Alibabacloud Video Translation
v0.0.1Alibaba Cloud IMS (Intelligent Media Services) based video translation Skill. Supports subtitle extraction (ASR/OCR), translation, and speech synthesis trans...
Like a lobster shell, security has layers — review code before you run it.
License
SKILL.md
Video Translation Skill
One-click video translation powered by Alibaba Cloud IMS, supporting subtitle-level and speech-level translation.
Input Format Requirements
IMPORTANT: Different APIs use different address formats!
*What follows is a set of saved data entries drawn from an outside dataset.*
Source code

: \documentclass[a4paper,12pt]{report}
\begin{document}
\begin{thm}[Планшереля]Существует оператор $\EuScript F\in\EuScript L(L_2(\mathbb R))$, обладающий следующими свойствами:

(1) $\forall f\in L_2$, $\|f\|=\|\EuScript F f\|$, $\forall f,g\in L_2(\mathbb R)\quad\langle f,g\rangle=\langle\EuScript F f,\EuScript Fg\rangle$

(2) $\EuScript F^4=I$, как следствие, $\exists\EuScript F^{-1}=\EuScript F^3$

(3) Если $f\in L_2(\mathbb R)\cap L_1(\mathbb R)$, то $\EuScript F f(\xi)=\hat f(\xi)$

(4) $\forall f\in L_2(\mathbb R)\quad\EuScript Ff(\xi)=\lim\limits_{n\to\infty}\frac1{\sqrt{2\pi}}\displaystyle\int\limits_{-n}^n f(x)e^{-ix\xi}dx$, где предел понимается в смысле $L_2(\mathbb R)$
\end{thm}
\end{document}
API Address Format Reference
| API | Address Format | Example |
|---|---|---|
SubmitIProductionJob (subtitle extraction) | oss:// format | oss://my-bucket/videos/test.mp4 |
SubmitVideoTranslationJob (video translation) | HTTP URL format | https://my-bucket.oss-cn-shanghai.aliyuncs.com/videos/test.mp4 |
Key: Subtitle extraction uses
oss://, video translation uses HTTP URL!
User Input Handling
| User Input Type | Processing Method |
|---|---|
| HTTP URL format | Use directly for video translation; convert to oss:// if subtitle extraction needed |
oss:// format | Use directly for subtitle extraction; convert to HTTP URL for video translation |
| Local video | MUST ask for OSS upload path, save both formats after upload |
Format Conversion Rules
oss:// format ⇄ HTTP URL format
oss://my-bucket/videos/test.mp4
⇄
https://my-bucket.oss-cn-shanghai.aliyuncs.com/videos/test.mp4
Conversion Formula:
oss://<bucket>/<path>→https://<bucket>.oss-<region>.aliyuncs.com/<path>- HTTP URL does not require signing, use Bucket domain format directly
Local Video Processing Flow
User provides local video path
│
├─ AskUserQuestion: "Please provide OSS upload path (format: oss://<bucket>/<path>/<filename>.mp4)"
│
├─ User specifies upload path
│ ├─ Check if Bucket exists
│ ├─ Upload file: aliyun oss cp <local_path> <oss_path>
│ ├─ Save oss:// format → for subtitle extraction
│ └─ Save HTTP URL format → for video translation
│
└─ User does not specify path → STOP, user MUST provide upload path
Upload Command:
aliyun oss cp <local_path> oss://<bucket>/<path>/<filename>.mp4
Save both formats after upload:
Local: /Users/demo/videos/test.mp4
Uploaded to: oss://my-bucket/videos/test.mp4
├─ oss:// format: oss://my-bucket/videos/test.mp4 (for subtitle extraction)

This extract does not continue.